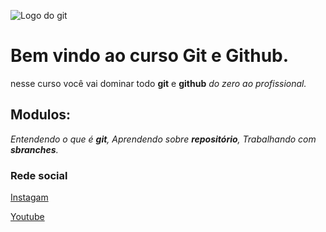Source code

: ![Logo do git ](https://git-scm.com/images/logos/downloads/Git-Icon-1788C.png)

# Bem vindo ao curso Git e Github.
nesse curso você vai dominar todo **git** e **github** _do zero ao profissional._ 

## Modulos:
_Entendendo o que é **git**, Aprendendo sobre **repositório**, Trabalhando com **sbranches**._ 

### Rede social 

[Instagam](https://instagram.com)

[Youtube](https://youtube.com)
────────────────────────────────────────
» **EXERCISE AIM**: Show, from the entries above, every line that includes the string "https".

» **PROBLEM SOLUTION**:
: ![Logo do git ](https://git-scm.com/images/logos/downloads/Git-Icon-1788C.png)
[Instagam](https://instagram.com)
[Youtube](https://youtube.com)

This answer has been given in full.